In April, Joko Widodo announced that the annual mass exodus (mudik) during Ramadan was banned. This meant Warsiah and Singgih, like millions of other Jakartans not native to the city, were unable to celebrate Eid in their hometown. Normally at this time, with performances not allowed during Ramadan, they would return home and gather with family, and after Eid, go back immediately to Jakarta to take up opportunities for work. This year, unable to perform or return to their hometowns, musicians like Warsiah and Singgih have stayed in Jakarta where they are doing whatever they can do to survive.

Warsiah started making jamu again. She charges Rp.10,000 per bottle and promotes it through social media. ‘It’s not bad – it supports me,’ she says. Warsinah has a mushroom farm near her house in Kramat Jati and also an egg farm at her family home in Wonogiri. Though her farms are not large, she feels lucky to be able to support herself during PSBB. ‘But I can’t go to my hometown to celebrate Eid,’ she says.

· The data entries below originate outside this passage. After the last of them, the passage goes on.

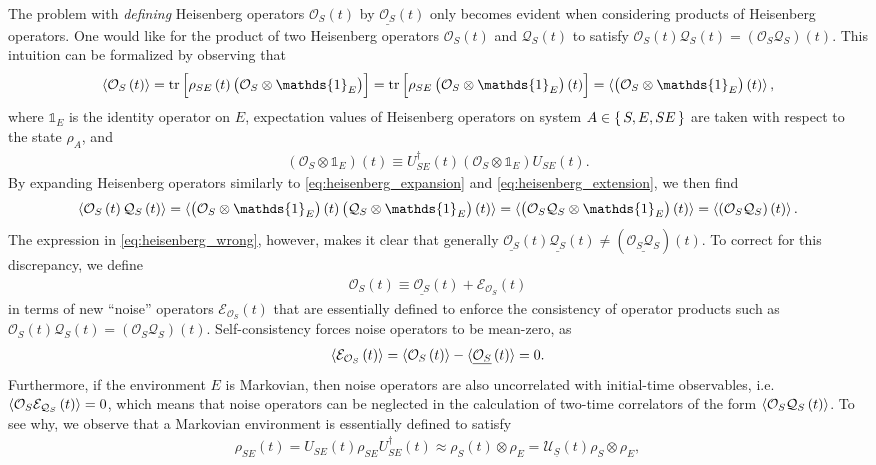\documentclass[aps,pra,twocolumn,longbibliography]{revtex4-2}
\newcommand{\p}[1]{\left( #1 \right)} %
\renewcommand{\sp}[1]{\left[ #1 \right]} %
\newcommand{\bk}{\braket} %
\newcommand{\ul}{\underline} %
\newcommand{\E}{\mathcal{E}}
\renewcommand{\O}{\mathcal{O}}
\newcommand{\Q}{\mathcal{Q}}
\newcommand{\U}{\mathcal{U}}
\newcommand{\1}{\mathds{1}}
\begin{document}
The problem with {\it defining} Heisenberg operators $\O_S\p{t}$ by
$\ul{\O_S}\p{t}$ only becomes evident when considering products of
Heisenberg operators.  One would like for the product of two
Heisenberg operators $\O_S\p{t}$ and $\Q_S\p{t}$ to satisfy
$\O_S\p{t}\Q_S\p{t}=\p{\O_S\Q_S}\p{t}$.  This intuition can be
formalized by observing that
\begin{align}
  \bk{\O_S\p{t}}
  = \tr\sp{\rho_{SE}\p{t} \p{\O_S\otimes\1_E}}
  = \tr\sp{\rho_{SE} \p{\O_S\otimes\1_E}\p{t}}
  = \bk{\p{\O_S\otimes\1_E}\p{t}},
  \label{eq:heisenberg_expansion}
\end{align}
where $\1_E$ is the identity operator on $E$, expectation values of
Heisenberg operators on system $A\in\set{S,E,SE}$ are taken with
respect to the state $\rho_A$, and
\begin{align}
  \p{\O_S\otimes\1_E}\p{t}
  \equiv U_{SE}^\dag\p{t} \p{\O_S\otimes\1_E} U_{SE}\p{t}.
  \label{eq:heisenberg_extension}
\end{align}
By expanding Heisenberg operators similarly to
\eqref{eq:heisenberg_expansion} and \eqref{eq:heisenberg_extension},
we then find
\begin{align}
  \bk{\O_S\p{t}\Q_S\p{t}}
  = \bk{\p{\O_S\otimes\1_E}\p{t} \p{\Q_S\otimes\1_E}\p{t}}
  = \bk{\p{\O_S\Q_S\otimes\1_E}\p{t}}
  = \bk{\p{\O_S\Q_S}\p{t}}.
\end{align}
The expression in \eqref{eq:heisenberg_wrong}, however, makes it clear
that generally
$\ul{\O_S}\p{t} \ul{\Q_S}\p{t}\ne\p{\ul{\O_S\Q_S}}\p{t}$.  To correct
for this discrepancy, we define
\begin{align}
  \O_S\p{t} \equiv \ul{\O_S}\p{t} + \E_{\O_S}\p{t}
  \label{eq:noise_def}
\end{align}
in terms of new ``noise'' operators $\E_{\O_S}\p{t}$ that are
essentially defined to enforce the consistency of operator products
such as $\O_S\p{t}\Q_S\p{t}=\p{\O_S\Q_S}\p{t}$. Self-consistency
forces noise operators to be mean-zero, as
\begin{align}
  \bk{\E_{\O_S}\p{t}} = \bk{\O_S\p{t}} - \bk{\ul{\O_S}\p{t}} = 0.
\end{align}
Furthermore, if the environment $E$ is Markovian, then noise operators
are also uncorrelated with initial-time observables,
i.e.~$\bk{\O_S\E_{\Q_S}\p{t}}=0$, which means that noise operators can
be neglected in the calculation of two-time correlators of the form
$\bk{\O_S\Q_S\p{t}}$.  To see why, we observe that a Markovian
environment is essentially defined to satisfy
\begin{align}
  \rho_{SE}\p{t} = U_{SE}\p{t} \rho_{SE} U_{SE}^\dag\p{t}
  \approx \rho_S\p{t}\otimes\rho_E
  = \U_{\ul S}\p{t} \rho_S\otimes\rho_E,
  \label{eq:markov}
\end{align}
\end{document}
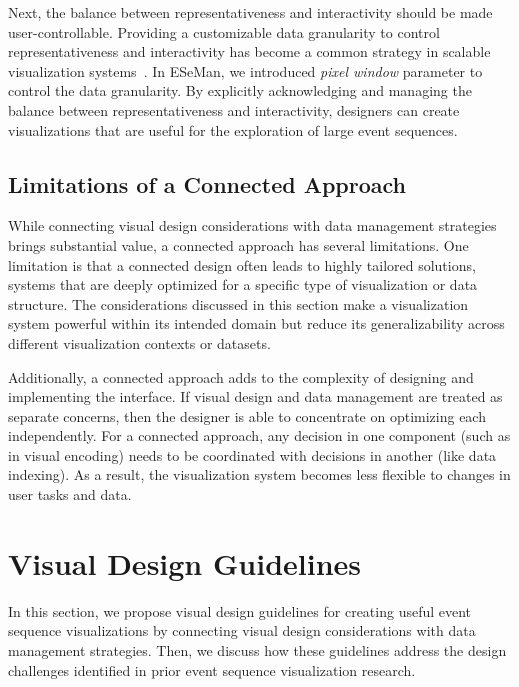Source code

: \begin{refsection}
Next, the balance between representativeness and interactivity should be made user-controllable. Providing a customizable data granularity to control representativeness and interactivity has become a common strategy in scalable visualization systems~\cite{tao2019kyrix, chen2021pyramid, heer2023mosaic, ulmer2023survey, hografer2023tailorable}. In ESeMan, we introduced \emph{pixel window} parameter to control the data granularity. By explicitly acknowledging and managing the balance between representativeness and interactivity, designers can create visualizations that are useful for the exploration of large event sequences.

\subsection{Limitations of a Connected Approach}

While connecting visual design considerations with data management strategies brings substantial value, a connected approach has several limitations. One limitation is that a connected design often leads to highly tailored solutions, systems that are deeply optimized for a specific type of visualization or data structure. The considerations discussed in this section make a visualization system powerful within its intended domain but reduce its generalizability across different visualization contexts or datasets.

Additionally, a connected approach adds to the complexity of designing and implementing the interface. If visual design and data management are treated as separate concerns, then the designer is able to concentrate on optimizing each independently. For a connected approach, any decision in one component (such as in visual encoding) needs to be coordinated with decisions in another (like data indexing). As a result, the visualization system becomes less flexible to changes in user tasks and data.

\section{Visual Design Guidelines}

In this section, we propose visual design guidelines for creating useful event sequence visualizations by connecting visual design considerations with data management strategies. Then, we discuss how these guidelines address the design challenges identified in prior event sequence visualization research.



\end{refsection}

Some, like Warsiah, make food or beverages or do sewing to make a living and they use social media such as Facebook or Whatsapp to promote their goods. Others like Singgih, rely on the support of their family and work in the family business.

A safety net?

In April, the Ministry of Education and Culture launched a program called Pendataan Pekerja Seni Terdampak COVID-19 (Register of Arts Workers Impacted by COVID-19). The ministry’s stated aim was to make an inventory of arts workers financially impacted by the pandemic. With the data collected, they would aim to distribute donations to those who had lost income. No specific amount of compensation was announced. A similar program was also launched by the City of Jakarta’s Department of Culture, called Pendataan Pekerja Seni di Jakarta yang Terdampak Secara Ekonomi Akibat COVID-19 (Register of Arts Workers in Jakarta Economically Impacted by COVID-19). 

There are currently three options for government assistance for musicians like Warsinah and Singgih. Besides the compensation payments, the ministry aims to include musicians in existing social programs, namely Program Keluarga Harapan (Family Hope Program) or Kartu Prakerja (Pre-Employment Card). The ministry is also encouraging any arts workers ineligible for both those programs to perform through online platforms, including its own newly established Budayasaya. Although it is still early days, it does appear that artists who already have a high profile are making good use of online platforms like this. However, it is less clear if they will benefit performers and musicians like Warsinah and Singgih who are less well-known.

The Ministry of Culture and Education created the Budayasaya platform on Youtube, Facebook, Instagram and Twitter, to broadcast arts performances.

As their incomes are less than the limit of Rp.10 million per month, Warsiah and Singgih hope they will be eligible for inclusion in these existing social safety net programs. However, there is another potential hurdle: to be classified as an arts worker, you must not have received income from non-arts-related work. Ironically, this may yet prevent musicians from receiving government assistance as they have needed to use their non-arts skills to survive this far.

On 26 May, the Ministry of Education and Culture finally distributed payments, called PL2B, to those arts workers deemed eligible who had registered back in April. Each successful applicant received Rp.1 million as a one-off payment upon completion of documents required by the ministry. The City of Jakarta’s Department of Culture distributed similar payments in early May.

Like more than 40,000 other arts workers who registered with the ministry by the deadline, Singgih put a great deal of hope in the government programs. I contacted him again in late May via WhatsApp to ask how his application went. He was not one of the lucky ones. His application for compensation was rejected. ‘But PSBB will end soon, right?’ he asked me hopefully. I asked him what he would do if PSBB was extended further. ‘Actually, I have no idea,’ he told me. ‘For now, I hope all of this is stopped immediately.’